2015-12-26: Announced a week (or whatever) of stories based on Lovecraft's 1935 story The Haunter in the Dark.
2016-02-04: Corrected about 90 stories that had been incorrectly tagged The Haunter in the Dark Week week. Sigh.
2016-02-04: Announced that the engine generating the text will henceforth be my Markov chain–based text generator instead of DadaDodo. This is a big change, and I'd like feedback on it.
Simply because this is such a big change, I'm also retiring the technical write-up I was maintaining at the time, marking it of historical interest (it describes a viable way to maintain the AutoLovecraft blog, but not the one I'm currently using) and creating a new version. In any case, the current version of this document is out of date, so this is a good time to make it current.
2016-02-09: Announced the rapid-fire posting of twenty stories based on Lovecraft's very short story Azathoth. It turned out not to be so rapid-fire: the story is so short that there wasn't enough variation in the sentence structure for the algorithm to find plausible, unused titles. Title length restrictions eventually had to be loosened substantially, though they've now been restored to what they were 24 hours earlier.
2016-02-09: Announced a week (or whatever) of stories based on Lovecraft's Beyond the Wall of Sleep.
2016-02-16: Announced a month (or whatever) of stories based on Lovecraft's novella At the Mountains of Madness.
2016-04-22: At the Mountains of Madness month having been so much fun, I let it stretch on; now I'm announcing a week (or whatever) of stories based on Lovecraft's Cool Air.
2016-08-18: Finally announced a new source text: Dagon. There have been some technical problems, briefly discussed in that same announcement.
2016-09-06: Finally announced a new source text: Ex Oblivione.
2016-09-14: Announced a new source text: From Beyond.
2016-10-15: Announced a new source text: The Nameless City.
2017-01-03: Announced a new source text: Nyarlathotep.
2017-01-18: Announced a new source text: The Colour out of Space.
2017-03-23: Announced a new source text: The Festival.
2017-04-10: Announced a new source text: The Unnamable.
2017-04-12: Increasing the Markov chain length to 3 as an experiment. Not bothering to announce the change on the blog. (But that's what motivated posting this story, this story, and this story.) And yes, we're still working with The Unnamable.
2017-04-13: Finally adding the source texts to the GitHub repository so changes can be easily tracked. Also, finally added hAtom markup to this page's update list.
2017-04-19: Announced a new source text: The Dreams in the Witch-House.
2017-04-21: I'm experimenting with using a new version of the text generator to generate the text on the blog. Didn't announce this in an admin post; hopefully, the change will be non-detectable without reading through these notes.
2017-04-27: Announced a new source text: The Case of Charles Dexter Ward.
2017-05-05: Announced a new source text: The Dream-Quest of Unknown Kadath.

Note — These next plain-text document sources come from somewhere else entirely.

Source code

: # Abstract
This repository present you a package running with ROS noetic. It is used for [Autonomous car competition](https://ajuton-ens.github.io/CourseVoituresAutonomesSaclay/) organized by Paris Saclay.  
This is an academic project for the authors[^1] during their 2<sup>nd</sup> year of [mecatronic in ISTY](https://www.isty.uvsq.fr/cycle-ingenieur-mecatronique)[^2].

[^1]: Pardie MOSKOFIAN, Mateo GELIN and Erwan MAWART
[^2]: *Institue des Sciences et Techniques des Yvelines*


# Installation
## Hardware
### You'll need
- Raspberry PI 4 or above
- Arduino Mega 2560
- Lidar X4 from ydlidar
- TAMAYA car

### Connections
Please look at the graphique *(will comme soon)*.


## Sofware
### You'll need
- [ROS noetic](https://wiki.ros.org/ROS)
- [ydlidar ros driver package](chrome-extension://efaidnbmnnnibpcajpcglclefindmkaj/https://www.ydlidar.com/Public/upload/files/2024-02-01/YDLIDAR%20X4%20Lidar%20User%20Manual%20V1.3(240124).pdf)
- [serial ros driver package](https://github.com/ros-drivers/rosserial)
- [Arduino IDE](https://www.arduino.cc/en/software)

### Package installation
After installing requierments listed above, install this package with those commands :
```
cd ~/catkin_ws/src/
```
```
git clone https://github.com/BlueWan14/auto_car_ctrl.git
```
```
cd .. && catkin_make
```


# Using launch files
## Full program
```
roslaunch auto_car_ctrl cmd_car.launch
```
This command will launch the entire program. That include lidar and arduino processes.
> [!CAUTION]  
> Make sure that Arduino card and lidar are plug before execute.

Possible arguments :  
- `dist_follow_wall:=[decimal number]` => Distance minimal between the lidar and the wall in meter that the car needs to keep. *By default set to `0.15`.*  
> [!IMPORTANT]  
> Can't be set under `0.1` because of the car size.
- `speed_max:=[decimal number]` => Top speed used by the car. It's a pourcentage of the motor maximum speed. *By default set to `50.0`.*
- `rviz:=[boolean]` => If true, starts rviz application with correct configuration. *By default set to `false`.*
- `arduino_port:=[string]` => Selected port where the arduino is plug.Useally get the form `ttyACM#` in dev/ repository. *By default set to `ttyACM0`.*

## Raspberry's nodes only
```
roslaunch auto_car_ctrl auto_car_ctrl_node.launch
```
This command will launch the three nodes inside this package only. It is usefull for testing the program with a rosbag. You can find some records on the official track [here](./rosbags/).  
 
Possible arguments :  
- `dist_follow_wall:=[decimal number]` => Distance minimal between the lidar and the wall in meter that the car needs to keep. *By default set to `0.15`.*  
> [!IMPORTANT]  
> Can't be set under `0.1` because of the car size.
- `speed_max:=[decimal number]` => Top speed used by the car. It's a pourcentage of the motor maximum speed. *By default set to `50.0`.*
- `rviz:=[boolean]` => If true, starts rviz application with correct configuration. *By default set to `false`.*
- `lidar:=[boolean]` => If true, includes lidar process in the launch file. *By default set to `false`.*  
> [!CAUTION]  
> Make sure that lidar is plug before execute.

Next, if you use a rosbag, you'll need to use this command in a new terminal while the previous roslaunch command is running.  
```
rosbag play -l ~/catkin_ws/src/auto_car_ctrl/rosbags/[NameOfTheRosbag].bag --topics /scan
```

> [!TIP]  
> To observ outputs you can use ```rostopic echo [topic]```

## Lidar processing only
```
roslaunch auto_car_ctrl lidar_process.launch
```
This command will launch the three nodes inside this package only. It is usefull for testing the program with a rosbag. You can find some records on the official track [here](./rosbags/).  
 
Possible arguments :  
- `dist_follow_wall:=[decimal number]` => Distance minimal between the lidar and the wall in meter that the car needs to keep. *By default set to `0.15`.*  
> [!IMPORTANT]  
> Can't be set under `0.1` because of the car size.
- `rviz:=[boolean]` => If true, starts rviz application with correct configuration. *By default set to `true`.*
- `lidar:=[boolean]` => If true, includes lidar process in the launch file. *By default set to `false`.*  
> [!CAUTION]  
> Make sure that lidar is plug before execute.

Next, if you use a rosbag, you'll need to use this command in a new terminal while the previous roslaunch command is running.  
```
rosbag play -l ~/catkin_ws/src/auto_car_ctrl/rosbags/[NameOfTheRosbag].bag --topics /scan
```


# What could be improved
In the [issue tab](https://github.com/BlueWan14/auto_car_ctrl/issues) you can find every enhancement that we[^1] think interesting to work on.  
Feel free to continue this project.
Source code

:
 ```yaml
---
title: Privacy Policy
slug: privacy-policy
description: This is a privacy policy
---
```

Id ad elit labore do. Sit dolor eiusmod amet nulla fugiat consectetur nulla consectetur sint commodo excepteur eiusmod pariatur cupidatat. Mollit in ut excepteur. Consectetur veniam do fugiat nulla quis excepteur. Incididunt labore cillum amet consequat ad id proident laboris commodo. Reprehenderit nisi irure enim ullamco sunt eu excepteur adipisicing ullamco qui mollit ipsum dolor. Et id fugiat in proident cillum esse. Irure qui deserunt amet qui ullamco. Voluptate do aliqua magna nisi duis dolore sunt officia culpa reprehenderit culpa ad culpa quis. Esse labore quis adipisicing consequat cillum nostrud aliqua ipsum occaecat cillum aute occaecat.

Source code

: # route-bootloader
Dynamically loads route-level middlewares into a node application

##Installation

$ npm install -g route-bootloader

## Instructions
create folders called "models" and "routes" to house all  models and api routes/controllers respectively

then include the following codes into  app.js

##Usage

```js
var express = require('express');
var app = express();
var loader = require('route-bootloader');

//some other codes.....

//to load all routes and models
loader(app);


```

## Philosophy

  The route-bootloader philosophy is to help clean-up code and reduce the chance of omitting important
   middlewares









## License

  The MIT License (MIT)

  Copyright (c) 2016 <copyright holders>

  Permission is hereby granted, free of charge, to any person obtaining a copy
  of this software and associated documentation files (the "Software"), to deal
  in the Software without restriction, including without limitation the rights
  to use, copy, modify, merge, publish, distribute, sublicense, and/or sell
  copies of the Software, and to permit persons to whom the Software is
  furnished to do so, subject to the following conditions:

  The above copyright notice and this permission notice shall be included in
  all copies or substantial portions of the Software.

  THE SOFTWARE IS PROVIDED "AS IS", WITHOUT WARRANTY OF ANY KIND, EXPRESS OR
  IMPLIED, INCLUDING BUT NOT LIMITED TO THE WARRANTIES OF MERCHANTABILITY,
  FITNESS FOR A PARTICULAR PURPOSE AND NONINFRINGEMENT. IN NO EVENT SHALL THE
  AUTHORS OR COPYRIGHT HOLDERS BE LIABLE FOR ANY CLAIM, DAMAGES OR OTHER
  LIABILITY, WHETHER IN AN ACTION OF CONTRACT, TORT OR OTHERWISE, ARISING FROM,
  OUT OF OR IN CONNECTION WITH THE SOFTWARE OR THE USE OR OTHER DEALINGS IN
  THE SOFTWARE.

2017-05-20: Announced a pair of new source texts: The Silver Key and its sequel, Through the Gates of the Silver Key.
2017-06-05: Announced a new source text: Polaris.

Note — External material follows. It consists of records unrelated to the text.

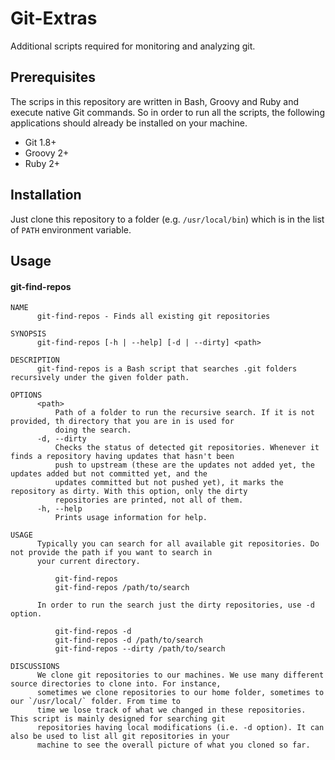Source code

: # Git-Extras

Additional scripts required for monitoring and analyzing git.

## Prerequisites

The scrips in this repository are written in Bash, Groovy and Ruby and execute native Git commands. So in order to run
all the scripts, the following applications should already be installed on your machine.

* Git 1.8+
* Groovy 2+
* Ruby 2+

## Installation

Just clone this repository to a folder (e.g. `/usr/local/bin`) which is in the list of `PATH` environment variable.

## Usage

#### git-find-repos

```
NAME
      git-find-repos - Finds all existing git repositories

SYNOPSIS
      git-find-repos [-h | --help] [-d | --dirty] <path>

DESCRIPTION
      git-find-repos is a Bash script that searches .git folders recursively under the given folder path.

OPTIONS
      <path>
          Path of a folder to run the recursive search. If it is not provided, th directory that you are in is used for
          doing the search.
      -d, --dirty
          Checks the status of detected git repositories. Whenever it finds a repository having updates that hasn't been
          push to upstream (these are the updates not added yet, the updates added but not committed yet, and the
          updates committed but not pushed yet), it marks the repository as dirty. With this option, only the dirty
          repositories are printed, not all of them.
      -h, --help
          Prints usage information for help.

USAGE
      Typically you can search for all available git repositories. Do not provide the path if you want to search in
      your current directory.

          git-find-repos
          git-find-repos /path/to/search

      In order to run the search just the dirty repositories, use -d option.

          git-find-repos -d
          git-find-repos -d /path/to/search
          git-find-repos --dirty /path/to/search

DISCUSSIONS
      We clone git repositories to our machines. We use many different source directories to clone into. For instance,
      sometimes we clone repositories to our home folder, sometimes to our `/usr/local/` folder. From time to
      time we lose track of what we changed in these repositories. This script is mainly designed for searching git
      repositories having local modifications (i.e. -d option). It can also be used to list all git repositories in your
      machine to see the overall picture of what you cloned so far.
```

2017-06-19: Saw that the blog has not been posting for the last two and a half days or so: it turns out on investigation that Polaris, like Azathoth before it, is very very short, and the minimalist Markov chains that it generates have few branches, and all of the story titles that could meet basic required parameters for the title had already been generated: there were five copies of the script running, each trying to produce a title. Loosened the title requirements temporarily and generated enough stories to make up for the missing days.
2017-06-19: Announced a new source text: The Quest of Iranon.

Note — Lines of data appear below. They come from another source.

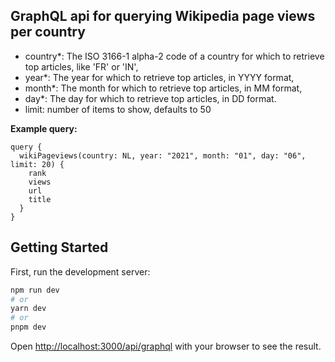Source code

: ## GraphQL api for querying Wikipedia page views per country
 
- country*: The ISO 3166-1 alpha-2 code of a country for which to retrieve top articles, like 'FR' or 'IN',
- year*: The year for which to retrieve top articles, in YYYY format,
- month*: The month for which to retrieve top articles, in MM format,
- day*: The day for which to retrieve top articles, in DD format.
- limit: number of items to show, defaults to 50

**Example query:**
```
query {
  wikiPageviews(country: NL, year: "2021", month: "01", day: "06", limit: 20) {
    rank
    views
    url
    title
  }
}
```

## Getting Started

First, run the development server:

```bash
npm run dev
# or
yarn dev
# or
pnpm dev
```

Open [http://localhost:3000/api/graphql](http://localhost:3000/api/graphql) with your browser to see the result.



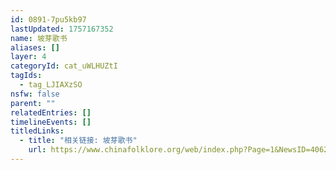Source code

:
 ```yaml
---
id: 0891-7pu5kb97
lastUpdated: 1757167352
name: 坡芽歌书
aliases: []
layer: 4
categoryId: cat_uWLHUZtI
tagIds:
  - tag_LJIAXzSO
nsfw: false
parent: ""
relatedEntries: []
timelineEvents: []
titledLinks:
  - title: "相关链接: 坡芽歌书"
    url: https://www.chinafolklore.org/web/index.php?Page=1&NewsID=4062
---
```


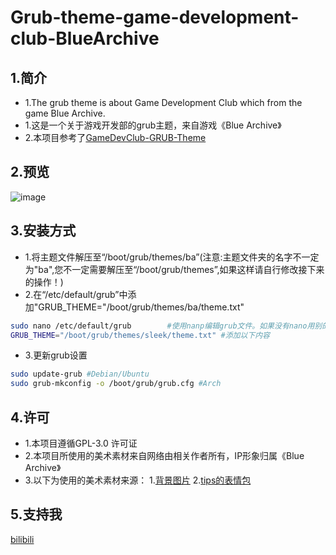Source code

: # Grub-theme-game-development-club-BlueArchive
## 1.简介
- 1.The grub theme is about Game Development Club which from the game Blue Archive.
- 1.这是一个关于游戏开发部的grub主题，来自游戏《Blue Archive》
- 2.本项目参考了[GameDevClub-GRUB-Theme](https://github.com/Machillka/GameDevClub-GRUB-Theme)
## 2.预览
![image](background.png)
## 3.安装方式
- 1.将主题文件解压至“/boot/grub/themes/ba”(注意:主题文件夹的名字不一定为"ba",您不一定需要解压至“/boot/grub/themes”,如果这样请自行修改接下来的操作！)
- 2.在“/etc/default/grub”中添加"GRUB_THEME="/boot/grub/themes/ba/theme.txt"
```sh
sudo nano /etc/default/grub        #使用nanp编辑grub文件。如果没有nano用别的也行
GRUB_THEME="/boot/grub/themes/sleek/theme.txt" #添加以下内容
```
- 3.更新grub设置
```sh
sudo update-grub #Debian/Ubuntu
sudo grub-mkconfig -o /boot/grub/grub.cfg #Arch
```
## 4.许可
- 1.本项目遵循GPL-3.0 许可证
- 2.本项目所使用的美术素材来自网络由相关作者所有，IP形象归属《Blue Archive》
- 3.以下为使用的美术素材来源：
1.[背景图片](https://wallhaven.cc/w/28p296)
2.[tips的表情包](https://www.gamekee.com/ba/605400.html)
## 5.支持我
[bilibili](https://space.bilibili.com/1863500961/)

2017-07-12: Announced a new source text: The Cats of Ulthar.
2017-09-22: Announced a new source text: The Other Gods.
2017-12-04: Announced a new source text: The Hound.
2018-04-02: Announced a new source text: Celephaïs.
2018-06-03: Announced a new source text: The White Ship.
2018-07-18: Announced a new source text: The Alchemist. (Relevant Git commit.)
2018-12-31: Announced a new source text: Memory. (Relevant Git commit.)
2020-05-06: Announced a new source text: In the Vault. (Relevant Git commit.)
2023-12-05: Announced a new source text: Memory. (Relevant Git commit.)